I have implemented my own lightweight markup language and want to give it full and proper language support in editors. At the moment I want support for VS Code, ProseMirror, and CodeMirror. So I went and manually (i.e. no generator used) implemented the language in Lezer to produce a parse tree. From there I can transform it to whatever I need, e.g. in the case of VS Code that could be semantic tokens (i.e. syntax highlighting) and folding ranges. However I started to see a pattern. If I go about naively implemented those features, I can just traverse the full parse tree and produce whatever I need, whenever it is requested. Then I realized you can combine these traversals into one traversal, using async/promises. And then I realized that in most cases only a small change occurred, and I know exactly what part of the parse tree changed in turn, so it is rather inefficient to reproduce the whole thing. In case of big documents, this could become significant. This holds for parsing itself (in case of Lezer we can use TreeFragments), but also for the semantic tokens, folding ranges, document links, etc. Unfortunately, as I noticed with implementing reuse in the parser, it is definitely non-trivial to get it correct, making sure everything is updated exactly as it would be as when a full reparse would have taken place. I wonder how others approach this. When I think of all corrections I would need to do to properly reuse, I feel like a full reproduction might sometimes actually be faster outside maybe memory usage (i.e. just recalculate all folding ranges, even if only one is affected).

At the moment I am just going to only do full reproductions (but combine them in one traversal), but still reuse the parse tree where possible with TreeFragments. However I would like to go the extra step and learn of ways how to have those reproductions be recalculated more efficiently. If anybody has examples of how others do this, or other pointers, I love to hear them!

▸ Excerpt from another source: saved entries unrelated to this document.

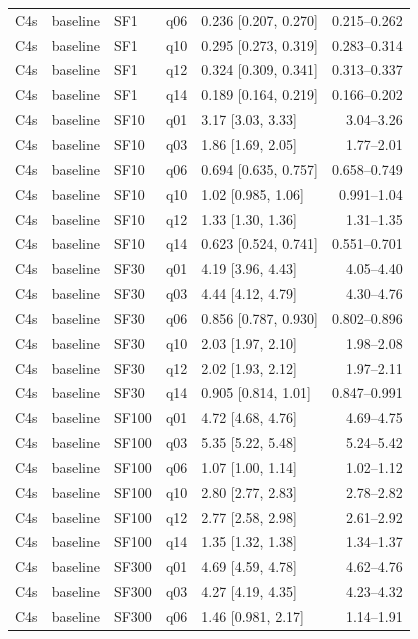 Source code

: \begin{longtable}{lllllr}
C4s & baseline & SF1 & q06 & 0.236 [0.207, 0.270] & 0.215--0.262 \\
C4s & baseline & SF1 & q10 & 0.295 [0.273, 0.319] & 0.283--0.314 \\
C4s & baseline & SF1 & q12 & 0.324 [0.309, 0.341] & 0.313--0.337 \\
C4s & baseline & SF1 & q14 & 0.189 [0.164, 0.219] & 0.166--0.202 \\
C4s & baseline & SF10 & q01 & 3.17 [3.03, 3.33] & 3.04--3.26 \\
C4s & baseline & SF10 & q03 & 1.86 [1.69, 2.05] & 1.77--2.01 \\
C4s & baseline & SF10 & q06 & 0.694 [0.635, 0.757] & 0.658--0.749 \\
C4s & baseline & SF10 & q10 & 1.02 [0.985, 1.06] & 0.991--1.04 \\
C4s & baseline & SF10 & q12 & 1.33 [1.30, 1.36] & 1.31--1.35 \\
C4s & baseline & SF10 & q14 & 0.623 [0.524, 0.741] & 0.551--0.701 \\
C4s & baseline & SF30 & q01 & 4.19 [3.96, 4.43] & 4.05--4.40 \\
C4s & baseline & SF30 & q03 & 4.44 [4.12, 4.79] & 4.30--4.76 \\
C4s & baseline & SF30 & q06 & 0.856 [0.787, 0.930] & 0.802--0.896 \\
C4s & baseline & SF30 & q10 & 2.03 [1.97, 2.10] & 1.98--2.08 \\
C4s & baseline & SF30 & q12 & 2.02 [1.93, 2.12] & 1.97--2.11 \\
C4s & baseline & SF30 & q14 & 0.905 [0.814, 1.01] & 0.847--0.991 \\
C4s & baseline & SF100 & q01 & 4.72 [4.68, 4.76] & 4.69--4.75 \\
C4s & baseline & SF100 & q03 & 5.35 [5.22, 5.48] & 5.24--5.42 \\
C4s & baseline & SF100 & q06 & 1.07 [1.00, 1.14] & 1.02--1.12 \\
C4s & baseline & SF100 & q10 & 2.80 [2.77, 2.83] & 2.78--2.82 \\
C4s & baseline & SF100 & q12 & 2.77 [2.58, 2.98] & 2.61--2.92 \\
C4s & baseline & SF100 & q14 & 1.35 [1.32, 1.38] & 1.34--1.37 \\
C4s & baseline & SF300 & q01 & 4.69 [4.59, 4.78] & 4.62--4.76 \\
C4s & baseline & SF300 & q03 & 4.27 [4.19, 4.35] & 4.23--4.32 \\
C4s & baseline & SF300 & q06 & 1.46 [0.981, 2.17] & 1.14--1.91 \\

\end{longtable}
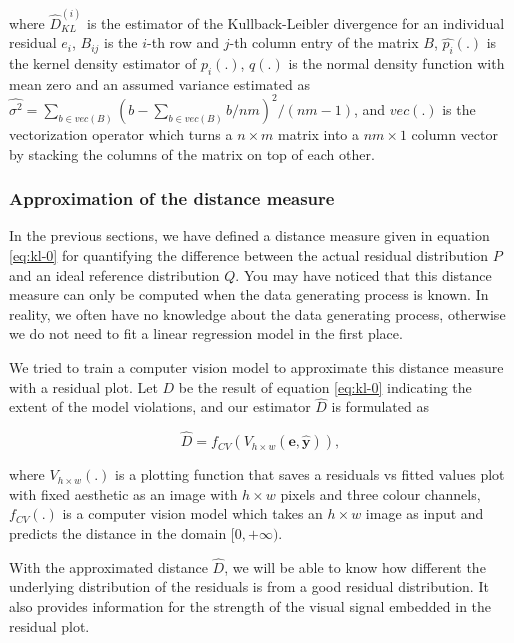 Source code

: \documentclass[]{interact}
\theoremstyle{plain}%
\theoremstyle{definition}
\theoremstyle{remark}
\begin{document}
\noindent where \(\hat{D}_{KL}^{(i)}\) is the estimator of the
Kullback-Leibler divergence for an individual residual \(e_i\),
\(B_{ij}\) is the \(i\)-th row and \(j\)-th column entry of the matrix
\(B\), \(\hat{p_i}(.)\) is the kernel density estimator of \(p_i(.)\),
\(q(.)\) is the normal density function with mean zero and an assumed
variance estimated as
\(\widehat{\sigma^2} = \sum_{b \in vec(B)}(b - \sum_{b \in vec(B)} b/nm)^2/(nm - 1)\),
and \(vec(.)\) is the vectorization operator which turns a
\(n \times m\) matrix into a \(nm \times 1\) column vector by stacking
the columns of the matrix on top of each other.

\hypertarget{approximation-of-the-distance-measure}{%
\subsubsection{Approximation of the distance
measure}\label{approximation-of-the-distance-measure}}

In the previous sections, we have defined a distance measure given in
equation \ref{eq:kl-0} for quantifying the difference between the actual
residual distribution \(P\) and an ideal reference distribution \(Q\).
You may have noticed that this distance measure can only be computed
when the data generating process is known. In reality, we often have no
knowledge about the data generating process, otherwise we do not need to
fit a linear regression model in the first place.

We tried to train a computer vision model to approximate this distance
measure with a residual plot. Let \(D\) be the result of equation
\ref{eq:kl-0} indicating the extent of the model violations, and our
estimator \(\hat{D}\) is formulated as

\begin{equation}
\label{eq:d-approx}
\hat{D} = f_{CV}(V_{h \times w}(\boldsymbol{e}, \hat{\boldsymbol{y}})),
\end{equation}

\noindent where \(V_{h \times w}(.)\) is a plotting function that saves
a residuals vs fitted values plot with fixed aesthetic as an image with
\(h \times w\) pixels and three colour channels, \(f_{CV}(.)\) is a
computer vision model which takes an \(h \times w\) image as input and
predicts the distance in the domain \([0, +\infty)\).

With the approximated distance \(\hat{D}\), we will be able to know how
different the underlying distribution of the residuals is from a good
residual distribution. It also provides information for the strength of
the visual signal embedded in the residual plot.
\end{document}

marijn · February 21, 2021, 3:22pm

It’s also been my experience that this stuff is tricky. For highlighting, I concluded that just re-generating the decorations for the whole viewport whenever something relevant changes was easier than tracking unchanged regions and updating the existing decorations minimally. But I’m sure there are situations, such as those that require one to work from the entire tree instead of just the part that touches the viewport, where doing things incrementally would be necessary. One possible trick there, if your result value can be calculated separately for (some) nodes, and the computation is structured as a reduction over such values for child nodes, might be to keep a weakmap from Tree instances to result values to memoize the work.

grayen · February 21, 2021, 4:25pm

Thanks for the quick response! Its good (and bad, as I would have actually preferred feeling stupid for missing something obvious ) to hear it confirmed that its not already considered a solved problem. I also considered using WeakMap, considering your use of it in your Markdown implementation for Lezer, so I guess I will try and see how far I can get using that. It will probably still remain somewhat tricky to really generalize this, as different calculations might need to consider different scopes and such.